### Task
Set every entry down again exactly, omitting none.

[Data — start]

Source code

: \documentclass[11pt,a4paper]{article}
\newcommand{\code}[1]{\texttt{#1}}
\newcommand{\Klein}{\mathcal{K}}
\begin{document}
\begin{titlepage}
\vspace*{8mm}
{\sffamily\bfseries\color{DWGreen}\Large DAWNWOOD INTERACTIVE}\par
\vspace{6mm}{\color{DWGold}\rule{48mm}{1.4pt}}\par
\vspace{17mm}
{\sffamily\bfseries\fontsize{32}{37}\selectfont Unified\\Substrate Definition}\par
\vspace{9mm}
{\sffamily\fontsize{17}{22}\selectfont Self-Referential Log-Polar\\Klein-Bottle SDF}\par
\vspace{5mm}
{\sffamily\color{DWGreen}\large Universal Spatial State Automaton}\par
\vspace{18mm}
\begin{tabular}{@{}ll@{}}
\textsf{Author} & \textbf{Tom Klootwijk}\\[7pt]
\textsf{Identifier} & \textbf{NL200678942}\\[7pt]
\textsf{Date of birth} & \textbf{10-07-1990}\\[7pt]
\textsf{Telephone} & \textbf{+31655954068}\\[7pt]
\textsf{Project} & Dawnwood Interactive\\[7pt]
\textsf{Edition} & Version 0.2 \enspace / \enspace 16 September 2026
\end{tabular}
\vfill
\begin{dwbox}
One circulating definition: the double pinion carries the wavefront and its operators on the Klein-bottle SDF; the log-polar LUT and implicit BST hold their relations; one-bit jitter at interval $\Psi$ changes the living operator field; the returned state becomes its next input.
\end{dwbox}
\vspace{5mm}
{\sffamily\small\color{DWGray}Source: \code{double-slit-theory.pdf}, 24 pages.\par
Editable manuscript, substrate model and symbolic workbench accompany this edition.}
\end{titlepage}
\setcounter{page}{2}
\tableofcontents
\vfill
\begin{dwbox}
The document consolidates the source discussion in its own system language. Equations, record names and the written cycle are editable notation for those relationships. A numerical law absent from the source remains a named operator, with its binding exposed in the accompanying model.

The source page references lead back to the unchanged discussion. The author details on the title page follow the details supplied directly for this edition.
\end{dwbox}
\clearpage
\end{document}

[Data — finish]

### Response
Source code

: \documentclass[11pt,a4paper]{article}
\newcommand{\code}[1]{\texttt{#1}}
\newcommand{\Klein}{\mathcal{K}}
\begin{document}
\begin{titlepage}
\vspace*{8mm}
{\sffamily\bfseries\color{DWGreen}\Large DAWNWOOD INTERACTIVE}\par
\vspace{6mm}{\color{DWGold}\rule{48mm}{1.4pt}}\par
\vspace{17mm}
{\sffamily\bfseries\fontsize{32}{37}\selectfont Unified\\Substrate Definition}\par
\vspace{9mm}
{\sffamily\fontsize{17}{22}\selectfont Self-Referential Log-Polar\\Klein-Bottle SDF}\par
\vspace{5mm}
{\sffamily\color{DWGreen}\large Universal Spatial State Automaton}\par
\vspace{18mm}
\begin{tabular}{@{}ll@{}}
\textsf{Author} & \textbf{Tom Klootwijk}\\[7pt]
\textsf{Identifier} & \textbf{NL200678942}\\[7pt]
\textsf{Date of birth} & \textbf{10-07-1990}\\[7pt]
\textsf{Telephone} & \textbf{+31655954068}\\[7pt]
\textsf{Project} & Dawnwood Interactive\\[7pt]
\textsf{Edition} & Version 0.2 \enspace / \enspace 16 September 2026
\end{tabular}
\vfill
\begin{dwbox}
One circulating definition: the double pinion carries the wavefront and its operators on the Klein-bottle SDF; the log-polar LUT and implicit BST hold their relations; one-bit jitter at interval $\Psi$ changes the living operator field; the returned state becomes its next input.
\end{dwbox}
\vspace{5mm}
{\sffamily\small\color{DWGray}Source: \code{double-slit-theory.pdf}, 24 pages.\par
Editable manuscript, substrate model and symbolic workbench accompany this edition.}
\end{titlepage}
\setcounter{page}{2}
\tableofcontents
\vfill
\begin{dwbox}
The document consolidates the source discussion in its own system language. Equations, record names and the written cycle are editable notation for those relationships. A numerical law absent from the source remains a named operator, with its binding exposed in the accompanying model.

The source page references lead back to the unchanged discussion. The author details on the title page follow the details supplied directly for this edition.
\end{dwbox}
\clearpage
\end{document}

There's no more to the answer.